**The records**
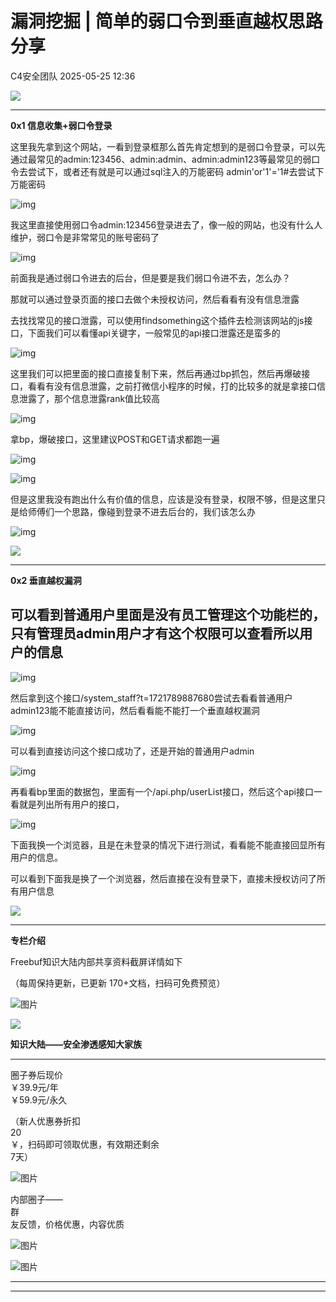 #  漏洞挖掘 | 简单的弱口令到垂直越权思路分享   
 C4安全团队   2025-05-25 12:36  
  
![](https://mmbiz.qpic.cn/mmbiz_png/iabIwdjuHp2VkevXU9Iiad0pl0dnkk6GmAQNiaqmb1kKX2NGKhaGF7m8UicdyCp9agykgzj7pNN1oEw4b3QLvFbibzQ/640?wx_fmt=png&from=appmsg&wxfrom=13&wx_lazy=1&wx_co=1&tp=wxpic "")  
  
****  
**0x1 信息收集+弱口令登录**  
  
这里我先拿到这个网站，一看到登录框那么首先肯定想到的是弱口令登录，可以先通过最常见的admin:123456、admin:admin、admin:admin123等最常见的弱口令去尝试下，或者还有就是可以通过sql注入的万能密码 admin'or'1'='1#去尝试下万能密码  
  
![img](https://mmbiz.qpic.cn/sz_mmbiz_png/b7iaH1LtiaKWX58VXjXLg4WSNEpFcUIjsKLGgW15uzbVkia35GZqdm4k8wDaH9YbjPxolllibxfku9ZyicngoOD0rQA/640?wx_fmt=png&from=appmsg "")  
  
  
我这里直接使用弱口令admin:123456登录进去了，像一般的网站，也没有什么人维护，弱口令是非常常见的账号密码了  
  
![img](https://mmbiz.qpic.cn/sz_mmbiz_png/b7iaH1LtiaKWX58VXjXLg4WSNEpFcUIjsKNbTV1sEmq9cgicIEuHVTc4q4ldqK5D7P9ziaPWtI6Hfnta2Y0jnwBskA/640?wx_fmt=png&from=appmsg "")  
  
  
前面我是通过弱口令进去的后台，但是要是我们弱口令进不去，怎么办？  
  
那就可以通过登录页面的接口去做个未授权访问，然后看看有没有信息泄露  
  
去找找常见的接口泄露，可以使用findsomething这个插件去检测该网站的js接口，下面我们可以看懂api关键字，一般常见的api接口泄露还是蛮多的  
  
![img](https://mmbiz.qpic.cn/sz_mmbiz_png/b7iaH1LtiaKWX58VXjXLg4WSNEpFcUIjsK3NGrUC2Jib3M9M9IQTNLz2IOUSNbRzllNrCpKoCrqg3rJWzUnU1XhYw/640?wx_fmt=png&from=appmsg "")  
  
  
这里我们可以把里面的接口直接复制下来，然后再通过bp抓包，然后再爆破接口，看看有没有信息泄露，之前打微信小程序的时候，打的比较多的就是拿接口信息泄露了，那个信息泄露rank值比较高  
  
![img](https://mmbiz.qpic.cn/sz_mmbiz_png/b7iaH1LtiaKWX58VXjXLg4WSNEpFcUIjsK6xa5StvkCHwjIfhQClzUuVn8Obtb34bRzHbBorpy7TCc0bq1MSwIuQ/640?wx_fmt=png&from=appmsg "")  
  
  
拿bp，爆破接口，这里建议POST和GET请求都跑一遍  
  
![img](https://mmbiz.qpic.cn/sz_mmbiz_png/b7iaH1LtiaKWX58VXjXLg4WSNEpFcUIjsKeW0BABcdhHZpUFl7PnfRgwpibUeyDJXvl9V74j3ibHru8BSssFxlV0tQ/640?wx_fmt=png&from=appmsg "")  
  
![img](https://mmbiz.qpic.cn/sz_mmbiz_png/b7iaH1LtiaKWX58VXjXLg4WSNEpFcUIjsKYLBib7JLba2358TqAYo6LhYTDz9GDFvKo28dibdJEzFGjqJlrpianibMLw/640?wx_fmt=png&from=appmsg "")  
  
  
但是这里我没有跑出什么有价值的信息，应该是没有登录，权限不够，但是这里只是给师傅们一个思路，像碰到登录不进去后台的，我们该怎么办  
  
![img](https://mmbiz.qpic.cn/sz_mmbiz_png/b7iaH1LtiaKWX58VXjXLg4WSNEpFcUIjsKHYSiaAaCXniajkGAnGrDKSqeX5gvNiaLBafc9bYInI3fAPZleph0e8WEQ/640?wx_fmt=png&from=appmsg "")  
  
  
  
![](https://mmbiz.qpic.cn/mmbiz_png/iabIwdjuHp2VkevXU9Iiad0pl0dnkk6GmAQNiaqmb1kKX2NGKhaGF7m8UicdyCp9agykgzj7pNN1oEw4b3QLvFbibzQ/640?wx_fmt=png&from=appmsg&wxfrom=13&wx_lazy=1&wx_co=1&tp=wxpic "")  
  
****  
**0x2 垂直越权漏洞**  
  
## 可以看到普通用户里面是没有员工管理这个功能栏的，只有管理员admin用户才有这个权限可以查看所以用户的信息  
  
![img](https://mmbiz.qpic.cn/sz_mmbiz_png/b7iaH1LtiaKWX58VXjXLg4WSNEpFcUIjsKgA4qImnsEoAuXKYWo8rOWsenJN7hcYoYnUaefaPiazyLugEpt7FWNEQ/640?wx_fmt=png&from=appmsg "")  
  
  
然后拿到这个接口/system_staff?t=1721789887680尝试去看看普通用户admin123能不能直接访问，然后看看能不能打一个垂直越权漏洞  
  
![img](https://mmbiz.qpic.cn/sz_mmbiz_png/b7iaH1LtiaKWX58VXjXLg4WSNEpFcUIjsKgeJqvxZlg5bBVn2Z6jJJfCa383sezNR2Nly39BSP3S4XGiaEvmXQgGQ/640?wx_fmt=png&from=appmsg "")  
  
  
可以看到直接访问这个接口成功了，还是开始的普通用户admin  
  
![img](https://mmbiz.qpic.cn/sz_mmbiz_png/b7iaH1LtiaKWX58VXjXLg4WSNEpFcUIjsK9xQvSNQAWuAjSofc5Jq6MBhvbrict1RFbozIAAEB8n5yRjrGxEgCX7w/640?wx_fmt=png&from=appmsg "")  
  
  
再看看bp里面的数据包，里面有一个/api.php/userList接口，然后这个api接口一看就是列出所有用户的接口，  
  
![img](https://mmbiz.qpic.cn/sz_mmbiz_png/b7iaH1LtiaKWX58VXjXLg4WSNEpFcUIjsKUa51e7xFbic1aVwOLUMicvmX2OWemmnbEnfChFCZVQ8pZiaYye7CEUmBw/640?wx_fmt=png&from=appmsg "")  
  
  
下面我换一个浏览器，且是在未登录的情况下进行测试，看看能不能直接回显所有用户的信息。  
  
可以看到下面我是换了一个浏览器，然后直接在没有登录下，直接未授权访问了所有用户信息  
  
![](https://mmbiz.qpic.cn/sz_mmbiz_png/b7iaH1LtiaKWX58VXjXLg4WSNEpFcUIjsKhiaqbxdgUjsib31mlgaBDmldQXlXH2ic3hnKwLP0KgFZ6ZpulYZicwoPLA/640?wx_fmt=png&from=appmsg "")  
  
  
  
  
****  
**专栏介绍**  
  
Freebuf知识大陆内部共享资料截屏详情如下  
  
（每周保持更新，已更新 170+文档，扫码可免费预览）  
  
  
![图片](https://mmbiz.qpic.cn/mmbiz_jpg/EXTCGqBpVJSiao22HdM7F7OBu4zNJicKjkzvdgfFtJotO7T8dD5ATKyyeuQibDwZoltOB3Uy5nRicGDxCEpwrlRYNg/640?wx_fmt=jpeg&from=appmsg&wxfrom=5&wx_lazy=1&wx_co=1&tp=wxpic "")  
  
![](https://mmbiz.qpic.cn/mmbiz_png/EXTCGqBpVJT73xian3uicFTCic6hUPoT5LV1V6AChH9oO3DprDqD4c4IJEz7icFdCPsicYXLj5Oj7R0B9iaibFNCZ6rNw/640?wx_fmt=png&from=appmsg "")  
  
  
**知识大陆——安全渗透感知大家族**  
****  
  
圈子券后现价   
￥39.9元/年       
￥59.9元/永久  
  
（新人优惠券折扣  
20  
￥，扫码即可领取优惠，有效期还剩余  
7天）  
  
![图片](https://mmbiz.qpic.cn/mmbiz_png/EXTCGqBpVJR7GIiatmMxDnlYcGJjOmibZcd7ribwq1zichkjwIczCqhZ1zpXib3VcJpMWlSLfa6qpXwfVy6hguOXdibA/640?wx_fmt=png&from=appmsg&wxfrom=5&wx_lazy=1&wx_co=1&tp=wxpic "")  
  
  
内部圈子——  
群  
友反馈，价格优惠，内容优质  
  
![图片](https://mmbiz.qpic.cn/mmbiz_jpg/EXTCGqBpVJSiao22HdM7F7OBu4zNJicKjkZXuRl4vOBsaQwJK1AbsPcGMiczaPickCuIzicPiblfFjyjic3aeuzqVLLhg/640?wx_fmt=jpeg&from=appmsg&wxfrom=5&wx_lazy=1&wx_co=1&tp=wxpic "")  
  
![图片](https://mmbiz.qpic.cn/mmbiz_jpg/EXTCGqBpVJSiao22HdM7F7OBu4zNJicKjkpxDWia5shmzQH4UialWGUCsoWYMHVpcEtUxF7RsfJaHKl9gsVWEjqAuw/640?wx_fmt=jpeg&from=appmsg&wxfrom=5&wx_lazy=1&wx_co=1&tp=wxpic "")  
  
  
****  
  
  
  
  
  
****  
    
```
```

**Problem to work on**
Without the pictures, please reproduce each line of the listing above exactly, from the first one through the line bearing "这里我们可以把里面的接口直接".

**Task result**
 #  漏洞挖掘 | 简单的弱口令到垂直越权思路分享   
 C4安全团队   2025-05-25 12:36  
  
![](https://mmbiz.qpic.cn/mmbiz_png/iabIwdjuHp2VkevXU9Iiad0pl0dnkk6GmAQNiaqmb1kKX2NGKhaGF7m8UicdyCp9agykgzj7pNN1oEw4b3QLvFbibzQ/640?wx_fmt=png&from=appmsg&wxfrom=13&wx_lazy=1&wx_co=1&tp=wxpic "")  
  
****  
**0x1 信息收集+弱口令登录**  
  
这里我先拿到这个网站，一看到登录框那么首先肯定想到的是弱口令登录，可以先通过最常见的admin:123456、admin:admin、admin:admin123等最常见的弱口令去尝试下，或者还有就是可以通过sql注入的万能密码 admin'or'1'='1#去尝试下万能密码  
  
![img](https://mmbiz.qpic.cn/sz_mmbiz_png/b7iaH1LtiaKWX58VXjXLg4WSNEpFcUIjsKLGgW15uzbVkia35GZqdm4k8wDaH9YbjPxolllibxfku9ZyicngoOD0rQA/640?wx_fmt=png&from=appmsg "")  
  
  
我这里直接使用弱口令admin:123456登录进去了，像一般的网站，也没有什么人维护，弱口令是非常常见的账号密码了  
  
![img](https://mmbiz.qpic.cn/sz_mmbiz_png/b7iaH1LtiaKWX58VXjXLg4WSNEpFcUIjsKNbTV1sEmq9cgicIEuHVTc4q4ldqK5D7P9ziaPWtI6Hfnta2Y0jnwBskA/640?wx_fmt=png&from=appmsg "")  
  
  
前面我是通过弱口令进去的后台，但是要是我们弱口令进不去，怎么办？  
  
那就可以通过登录页面的接口去做个未授权访问，然后看看有没有信息泄露  
  
去找找常见的接口泄露，可以使用findsomething这个插件去检测该网站的js接口，下面我们可以看懂api关键字，一般常见的api接口泄露还是蛮多的  
  
![img](https://mmbiz.qpic.cn/sz_mmbiz_png/b7iaH1LtiaKWX58VXjXLg4WSNEpFcUIjsK3NGrUC2Jib3M9M9IQTNLz2IOUSNbRzllNrCpKoCrqg3rJWzUnU1XhYw/640?wx_fmt=png&from=appmsg "")  
  
  
这里我们可以把里面的接口直接复制下来，然后再通过bp抓包，然后再爆破接口，看看有没有信息泄露，之前打微信小程序的时候，打的比较多的就是拿接口信息泄露了，那个信息泄露rank值比较高  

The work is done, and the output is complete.